Start of Data for this task
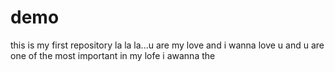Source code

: # demo
this is my first repository
la la la...u are my love and i wanna love u and u are one of the most important in my lofe i awanna the 
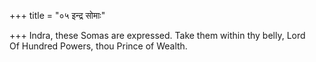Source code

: +++
title = "०५ इन्द्र सोमाः"

+++
Indra, these Somas are expressed. Take them within thy belly, Lord  
     Of Hundred Powers, thou Prince of Wealth.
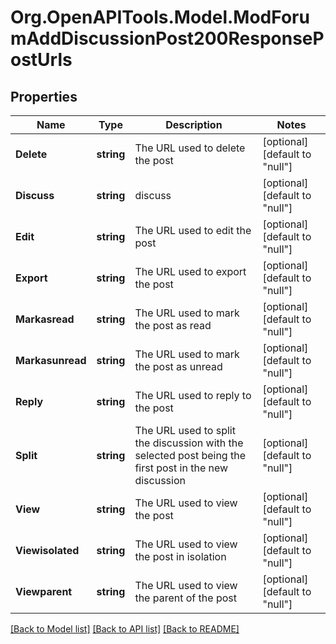 # Org.OpenAPITools.Model.ModForumAddDiscussionPost200ResponsePostUrls

## Properties

Name | Type | Description | Notes
------------ | ------------- | ------------- | -------------
**Delete** | **string** | The URL used to delete the post | [optional] [default to "null"]
**Discuss** | **string** | discuss | [optional] [default to "null"]
**Edit** | **string** | The URL used to edit the post | [optional] [default to "null"]
**Export** | **string** | The URL used to export the post | [optional] [default to "null"]
**Markasread** | **string** | The URL used to mark the post as read | [optional] [default to "null"]
**Markasunread** | **string** | The URL used to mark the post as unread | [optional] [default to "null"]
**Reply** | **string** | The URL used to reply to the post | [optional] [default to "null"]
**Split** | **string** | The URL used to split the discussion with the selected post being the first post in the new discussion | [optional] [default to "null"]
**View** | **string** | The URL used to view the post | [optional] [default to "null"]
**Viewisolated** | **string** | The URL used to view the post in isolation | [optional] [default to "null"]
**Viewparent** | **string** | The URL used to view the parent of the post | [optional] [default to "null"]

[[Back to Model list]](../README.md#documentation-for-models) [[Back to API list]](../README.md#documentation-for-api-endpoints) [[Back to README]](../README.md)

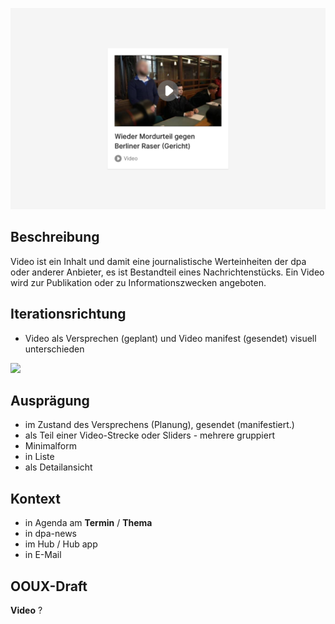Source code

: ![](Cover.png)

## Beschreibung
Video  ist ein Inhalt und damit eine journalistische Werteinheiten der dpa oder anderer Anbieter, es ist Bestandteil eines Nachrichtenstücks. Ein Video wird zur Publikation oder zu Informationszwecken angeboten. 


## Iterationsrichtung
* Video als Versprechen (geplant) und Video manifest (gesendet) visuell unterschieden

![](Skizze.png)

## Ausprägung
* im Zustand des Versprechens (Planung), gesendet (manifestiert.)
* als Teil einer Video-Strecke oder Sliders - mehrere gruppiert
* Minimalform
* in Liste 
* als Detailansicht


## Kontext
* in Agenda am **Termin** / **Thema**
* in dpa-news
* im Hub / Hub app
* in E-Mail


## OOUX-Draft
**Video**
?



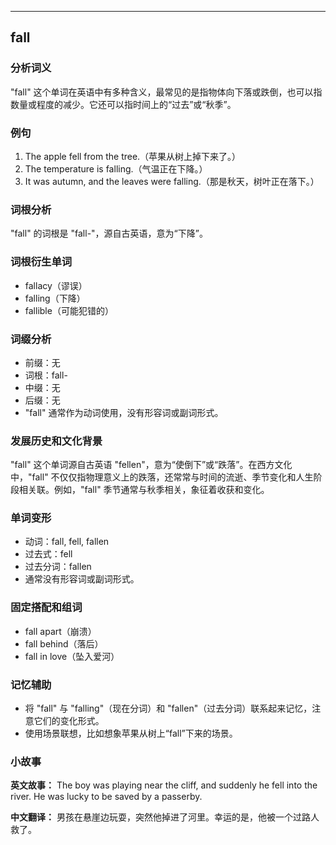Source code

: 
---------------
## fall
### 分析词义
"fall" 这个单词在英语中有多种含义，最常见的是指物体向下落或跌倒，也可以指数量或程度的减少。它还可以指时间上的“过去”或“秋季”。

### 例句
1. The apple fell from the tree.（苹果从树上掉下来了。）
2. The temperature is falling.（气温正在下降。）
3. It was autumn, and the leaves were falling.（那是秋天，树叶正在落下。）

### 词根分析
"fall" 的词根是 "fall-"，源自古英语，意为“下降”。

### 词根衍生单词
- fallacy（谬误）
- falling（下降）
- fallible（可能犯错的）

### 词缀分析
- 前缀：无
- 词根：fall-
- 中缀：无
- 后缀：无
- "fall" 通常作为动词使用，没有形容词或副词形式。

### 发展历史和文化背景
"fall" 这个单词源自古英语 "fellen"，意为“使倒下”或“跌落”。在西方文化中，"fall" 不仅仅指物理意义上的跌落，还常常与时间的流逝、季节变化和人生阶段相关联。例如，"fall" 季节通常与秋季相关，象征着收获和变化。

### 单词变形
- 动词：fall, fell, fallen
- 过去式：fell
- 过去分词：fallen
- 通常没有形容词或副词形式。

### 固定搭配和组词
- fall apart（崩溃）
- fall behind（落后）
- fall in love（坠入爱河）

### 记忆辅助
- 将 "fall" 与 "falling"（现在分词）和 "fallen"（过去分词）联系起来记忆，注意它们的变化形式。
- 使用场景联想，比如想象苹果从树上“fall”下来的场景。

### 小故事
**英文故事：**
The boy was playing near the cliff, and suddenly he fell into the river. He was lucky to be saved by a passerby.

**中文翻译：**
男孩在悬崖边玩耍，突然他掉进了河里。幸运的是，他被一个过路人救了。

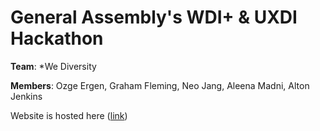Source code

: # General Assembly's WDI+ & UXDI Hackathon

__Team__: *We Diversity

__Members__: Ozge Ergen, Graham Fleming, Neo Jang, Aleena Madni, Alton Jenkins

Website is hosted here ([link](https://njang.github.io/GA-hackathon/))
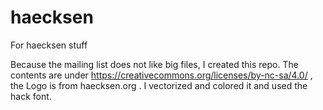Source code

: # haecksen
For haecksen stuff

Because the mailing list does not like big files, I created this repo. The contents are under 
https://creativecommons.org/licenses/by-nc-sa/4.0/ , the Logo is from haecksen.org . I vectorized and colored it and used the hack font.
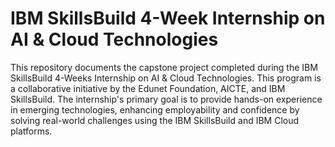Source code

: # IBM SkillsBuild 4-Week Internship on AI & Cloud Technologies
This repository documents the capstone project completed during the IBM SkillsBuild 4-Weeks Internship on AI & Cloud Technologies. This program is a collaborative initiative by the Edunet Foundation, AICTE, and IBM SkillsBuild.
The internship's primary goal is to provide hands-on experience in emerging technologies, enhancing employability and confidence by solving real-world challenges using the IBM SkillsBuild and IBM Cloud platforms.
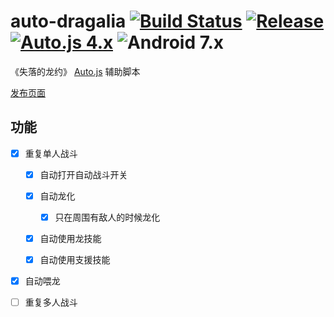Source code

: # auto-dragalia [![Build Status](https://travis-ci.org/NateScarlet/auto-dragalia.svg?branch=master)](https://travis-ci.org/NateScarlet/auto-dragalia) [![Release](https://img.shields.io/github/release/NateScarlet/auto-dragalia.svg)](https://github.com/NateScarlet/auto-dragalia/releases/latest) [![Auto.js 4.x](https://img.shields.io/badge/Auto.js-4.x-009688.svg)](https://github.com/hyb1996/Auto.js) ![Android 7.x](https://img.shields.io/badge/Android-7+-a4c639.svg?logo=android)

《失落的龙约》 [Auto.js] 辅助脚本

[发布页面](https://github.com/NateScarlet/auto-dragalia/releases)

## 功能

- [x] 重复单人战斗

  - [x] 自动打开自动战斗开关

  - [x] 自动龙化

    - [x] 只在周围有敌人的时候龙化

  - [x] 自动使用龙技能

  - [x] 自动使用支援技能

- [x] 自动喂龙

- [ ] 重复多人战斗

[auto.js]: https://github.com/hyb1996/Auto.js
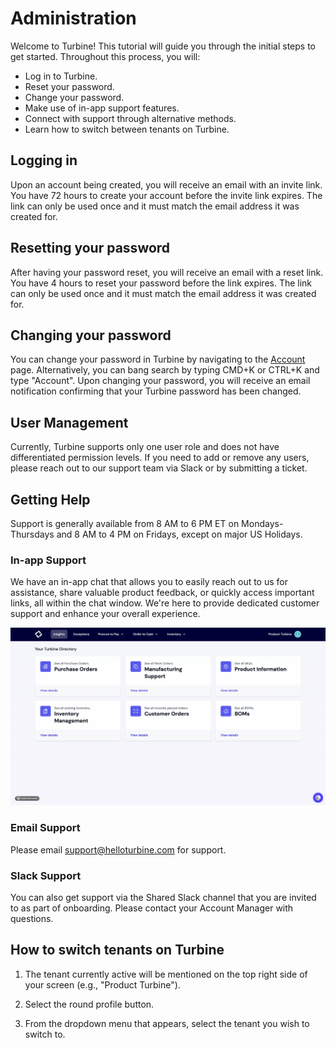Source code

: # Administration

Welcome to Turbine! This tutorial will guide you through the initial steps to get started. 
Throughout this process, you will:

* Log in to Turbine.
* Reset your password.
* Change your password. 
* Make use of in-app support features.
* Connect with support through alternative methods.
* Learn how to switch between tenants on Turbine.

## Logging in

Upon an account being created, you will receive an email with an invite link. You have 72 hours to create your account before the invite link expires. The link can only be used once and it must match the email address it was created for. 

## Resetting your password

After having your password reset, you will receive an email with a reset link. You have 4 hours to reset your password before the link expires. The link can only be used once and it must match the email address it was created for. 

## Changing your password 

You can change your password in Turbine by navigating to the [Account](https://app.helloturbine.com/app/account) page. Alternatively, you can bang search by typing CMD+K or CTRL+K and type "Account". Upon changing your password, you will receive an email notification confirming that your Turbine password has been changed.

## User Management

Currently, Turbine supports only one user role and does not have differentiated permission levels. If you need to add or remove any users, please reach out to our support team via Slack or by submitting a ticket.

## Getting Help

Support is generally available from 8 AM to 6 PM ET on Mondays-Thursdays and 8 AM to 4 PM on Fridays, except on major US Holidays.

### In-app Support

We have an in-app chat that allows you to easily reach out to us for assistance, share valuable product feedback, or quickly access important links, all within the chat window. We're here to provide dedicated customer support and enhance your overall experience. 

![Order Index Page](../../static/img/support-in-app.gif)

### Email Support

Please email support@helloturbine.com for support.

### Slack Support

You can also get support via the Shared Slack channel that you are invited to as part of onboarding. Please contact your Account Manager with questions.

## How to switch tenants on Turbine

1. The tenant currently active will be mentioned on the top right side of your screen (e.g., "Product Turbine"). 

2. Select the round profile button. 
3. From the dropdown menu that appears, select the tenant you wish to switch to.
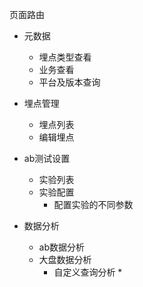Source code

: 页面路由

- 元数据
  - 埋点类型查看
  - 业务查看
  - 平台及版本查询

- 埋点管理
  - 埋点列表
  - 编辑埋点

- ab测试设置
  - 实验列表
  - 实验配置
    - 配置实验的不同参数

- 数据分析
  - ab数据分析
  - 大盘数据分析
    - 自定义查询分析 *
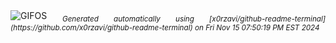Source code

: <div align="justify">
<picture>
    <source media="(prefers-color-scheme: dark)" srcset="https://i.ibb.co/XbWZjt0/output-gif.gif">
    <source media="(prefers-color-scheme: light)" srcset="https://i.ibb.co/XbWZjt0/output-gif.gif">
    <img alt="GIFOS" src="https://i.ibb.co/XbWZjt0/output-gif.gif">
</picture>
<sub><i>Generated automatically using [x0rzavi/github-readme-terminal](https://github.com/x0rzavi/github-readme-terminal) on Fri Nov 15 07:50:19 PM EST 2024</i></sub>
</div>

<!--  -->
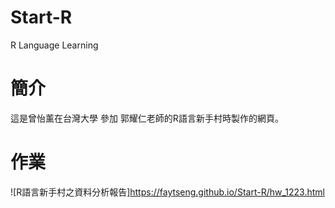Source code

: # Start-R
R Language Learning

# 簡介
這是曾怡薰在台灣大學 參加 郭耀仁老師的R語言新手村時製作的網頁。

# 作業
![R語言新手村之資料分析報告]<https://faytseng.github.io/Start-R/hw_1223.html>
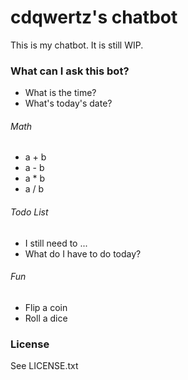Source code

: # cdqwertz's chatbot
This is my chatbot. It is still WIP.

### What can I ask this bot?
- What is the time?
- What's today's date?

###### Math
- a + b
- a - b
- a * b
- a / b

###### Todo List
- I still need to ...
- What do I have to do today?

###### Fun
- Flip a coin
- Roll a dice

### License
See LICENSE.txt
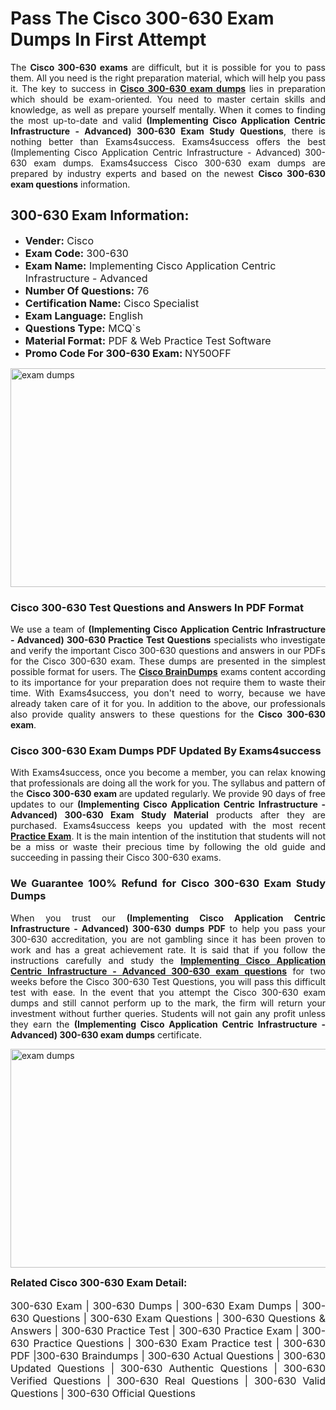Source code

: <h1><strong><strong>Pass The Cisco 300-630 Exam Dumps In First Attempt</strong></strong></h1> <p style="text-align:justify">The <strong>Cisco 300-630 exams</strong> are difficult, but it is possible for you to pass them. All you need is the right preparation material, which will help you pass it. The key to success in <a href="https://www.exams4success.com/cisco/300-630-pdf-exam-dumps"><strong>Cisco 300-630 exam dumps</strong></a> lies in preparation which should be exam-oriented. You need to master certain skills and knowledge, as well as prepare yourself mentally. When it comes to finding the most up-to-date and valid <strong>(Implementing Cisco Application Centric Infrastructure - Advanced) 300-630 Exam Study Questions</strong>, there is nothing better than Exams4success. Exams4success offers the best (Implementing Cisco Application Centric Infrastructure - Advanced) 300-630 exam dumps. Exams4success Cisco 300-630 exam dumps are prepared by industry experts and based on the newest <strong>Cisco 300-630 exam questions</strong> information.</p> <h2><strong><strong>300-630 Exam Information:</strong></strong></h2> <ul> <li><span style="font-size:16px"><strong>Vender:</strong> Cisco</span></li> <li><span style="font-size:16px"><strong>Exam Code:</strong> 300-630</span></li> <li><span style="font-size:16px"><strong>Exam Name:</strong> Implementing Cisco Application Centric Infrastructure - Advanced</span></li> <li><span style="font-size:16px"><strong>Number Of Questions:</strong> 76</span></li> <li><span style="font-size:16px"><strong>Certification Name:</strong> Cisco Specialist</span></li> <li><span style="font-size:16px"><strong>Exam Language:</strong> English</span></li> <li><span style="font-size:16px"><strong>Questions Type:</strong> MCQ`s</span></li> <li><span style="font-size:16px"><strong>Material Format:</strong> PDF & Web Practice Test Software</span></li> <li><span style="font-size:16px"><strong>Promo Code For 300-630 Exam: </strong>NY50OFF</span></li> </ul> <p><a href="https://www.exams4success.com/cisco/300-630-pdf-exam-dumps" rel="no-follow"><img alt="exam dumps" src="https://www.certcollections.com/uploads/content/infrist1.png" style="height:350px; width:750px" /></a></p> <h3><strong>Cisco 300-630 Test Questions and Answers In PDF Format</strong></h3> <p style="text-align:justify">We use a team of <strong>(Implementing Cisco Application Centric Infrastructure - Advanced) 300-630 Practice Test Questions</strong> specialists who investigate and verify the important Cisco 300-630 questions and answers in our PDFs for the Cisco 300-630 exam. These dumps are presented in the simplest possible format for users. The <a href="https://www.exams4success.com/cisco-exam-dumps"><strong>Cisco BrainDumps</strong></a> exams content according to its importance for your preparation does not require them to waste their time. With Exams4success, you don't need to worry, because we have already taken care of it for you. In addition to the above, our professionals also provide quality answers to these questions for the<strong> Cisco 300-630 exam</strong>.</p> <h3><strong> Cisco 300-630 Exam Dumps PDF Updated By Exams4success</strong></h3> <p style="text-align:justify">With Exams4success, once you become a member, you can relax knowing that professionals are doing all the work for you. The syllabus and pattern of the <strong>Cisco 300-630 exam </strong>are updated regularly. We provide 90 days of free updates to our <strong>(Implementing Cisco Application Centric Infrastructure - Advanced) 300-630 Exam Study Material</strong> products after they are purchased. Exams4success keeps you updated with the most recent <a href="https://www.exams4success.com/"><strong>Practice Exam</strong></a>. It is the main intention of the institution that students will not be a miss or waste their precious time by following the old guide and succeeding in passing their Cisco 300-630 exams.</p> <h3 style="text-align:justify"><strong>We Guarantee 100% Refund for Cisco 300-630 Exam Study Dumps</strong></h3> <p style="text-align:justify">When you trust our <strong>(Implementing Cisco Application Centric Infrastructure - Advanced) 300-630 dumps PDF</strong> to help you pass your 300-630 accreditation, you are not gambling since it has been proven to work and has a great achievement rate. It is said that if you follow the instructions carefully and study the <a href="https://www.exams4success.com/cisco/300-630-pdf-exam-dumps"><strong>Implementing Cisco Application Centric Infrastructure - Advanced 300-630 exam questions</strong></a> for two weeks before the Cisco 300-630 Test Questions, you will pass this difficult test with ease. In the event that you attempt the Cisco 300-630 exam dumps and still cannot perform up to the mark, the firm will return your investment without further queries. Students will not gain any profit unless they earn the <strong>(Implementing Cisco Application Centric Infrastructure - Advanced) 300-630 exam dumps</strong> certificate.</p> <p style="text-align:justify"><a href="https://www.exams4success.com/cisco/300-630-pdf-exam-dumps" rel="no-follow"><img alt="exam dumps" src="https://www.certcollections.com/uploads/content/free_demo1.png" style="height:350px; width:750px" /></a></p> <p style="text-align:justify"><span style="font-size:16px"><strong>Related Cisco 300-630 Exam Detail:</strong></span><br /> <br /> <span style="font-size:16px">300-630 Exam | 300-630 Dumps | 300-630 Exam Dumps | 300-630 Questions | 300-630 Exam Questions | 300-630 Questions & Answers | 300-630 Practice Test | 300-630 Practice Exam | 300-630 Practice Questions | 300-630 Exam Practice test | 300-630 PDF |300-630 Braindumps | 300-630 Actual Questions | 300-630 Updated Questions | 300-630 Authentic Questions | 300-630 Verified Questions | 300-630 Real Questions | 300-630 Valid Questions | 300-630 Official Questions</span></p>

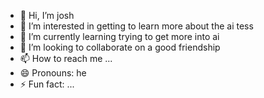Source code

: - 👋 Hi, I’m josh
- 👀 I’m interested in getting to learn more about the ai tess
- 🌱 I’m currently learning trying to get more into ai
- 💞️ I’m looking to collaborate on a good friendship
- 📫 How to reach me ...
- 😄 Pronouns: he
- ⚡ Fun fact: ...

<!---
blessed-jos/blessed-jos is a ✨ special ✨ repository because its `README.md` (this file) appears on your GitHub profile.
You can click the Preview link to take a look at your changes.
--->
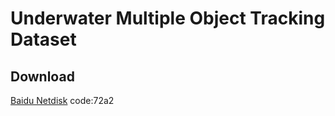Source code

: # Underwater Multiple Object Tracking Dataset

## Download
[Baidu Netdisk](https://pan.baidu.com/s/1hbFrvfCwYD-iickBDoB9ZQ) code:72a2
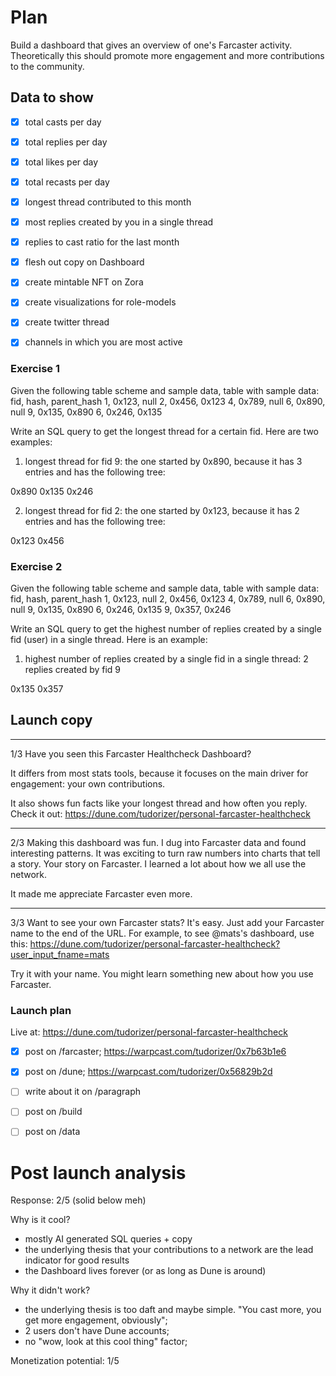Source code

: # Plan

Build a dashboard that gives an overview of one's Farcaster activity. Theoretically this should promote more engagement and more contributions to the community.

## Data to show

- [x] total casts per day
- [x] total replies per day
- [x] total likes per day
- [x] total recasts per day

- [x] longest thread contributed to this month
- [x] most replies created by you in a single thread
- [x] replies to cast ratio for the last month
- [x] flesh out copy on Dashboard
- [x] create mintable NFT on Zora
- [x] create visualizations for role-models
- [x] create twitter thread
- [x] channels in which you are most active


### Exercise 1

Given the following table scheme and sample data, 
table with sample data:
fid, hash, parent_hash
1, 0x123, null
2, 0x456, 0x123
4, 0x789, null
6, 0x890, null
9, 0x135, 0x890
6, 0x246, 0x135

Write an SQL query to get the longest thread for a certain fid. Here are two examples:

1. longest thread for fid 9: the one started by 0x890, because it has 3 entries and has the following tree:

0x890
0x135
0x246

2. longest thread for fid 2: the one started by 0x123, because it has 2 entries and has the following tree:

0x123
0x456

### Exercise 2

Given the following table scheme and sample data, 
table with sample data:
fid, hash, parent_hash
1, 0x123, null
2, 0x456, 0x123
4, 0x789, null
6, 0x890, null
9, 0x135, 0x890
6, 0x246, 0x135
9, 0x357, 0x246

Write an SQL query to get the highest number of replies created by a single fid (user) in a single thread. Here is an example:

1. highest number of replies created by a single fid in a single thread: 2 replies created by fid 9

0x135
0x357


## Launch copy

---
1/3 Have you seen this Farcaster Healthcheck Dashboard? 

It differs from most stats tools, because it focuses on the main driver for engagement: your own contributions. 

It also shows fun facts like your longest thread and how often you reply. Check it out: https://dune.com/tudorizer/personal-farcaster-healthcheck

---

2/3 Making this dashboard was fun. I dug into Farcaster data and found interesting patterns. It was exciting to turn raw numbers into charts that tell a story. Your story on Farcaster. I learned a lot about how we all use the network. 

It made me appreciate Farcaster even more.

---

3/3 Want to see your own Farcaster stats? It's easy. Just add your Farcaster name to the end of the URL. For example, to see @mats's dashboard, use this: https://dune.com/tudorizer/personal-farcaster-healthcheck?user_input_fname=mats

Try it with your name. You might learn something new about how you use Farcaster.


### Launch plan

Live at: https://dune.com/tudorizer/personal-farcaster-healthcheck

- [x] post on /farcaster; https://warpcast.com/tudorizer/0x7b63b1e6
- [x] post on /dune; https://warpcast.com/tudorizer/0x56829b2d
- [ ] write about it on /paragraph
- [ ] post on /build
- [ ] post on /data


# Post launch analysis

Response: 2/5 (solid below meh)

Why is it cool?
- mostly AI generated SQL queries + copy
- the underlying thesis that your contributions to a network are the lead indicator for good results
- the Dashboard lives forever (or as long as Dune is around)

Why it didn't work?
- the underlying thesis is too daft and maybe simple. "You cast more, you get more engagement, obviously";
- 2 users don't have Dune accounts;
- no "wow, look at this cool thing" factor;

Monetization potential: 1/5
End of Data for this task
Problem to work on → Please give an exact copy of the lines above, beginning with the line containing "in to Turbine." and running through the line containing "## Changing your password", and of no other lines.

Answer to the exercise →
* Log in to Turbine.
* Reset your password.
* Change your password. 
* Make use of in-app support features.
* Connect with support through alternative methods.
* Learn how to switch between tenants on Turbine.

## Logging in

Upon an account being created, you will receive an email with an invite link. You have 72 hours to create your account before the invite link expires. The link can only be used once and it must match the email address it was created for. 

## Resetting your password

After having your password reset, you will receive an email with a reset link. You have 4 hours to reset your password before the link expires. The link can only be used once and it must match the email address it was created for. 

## Changing your password 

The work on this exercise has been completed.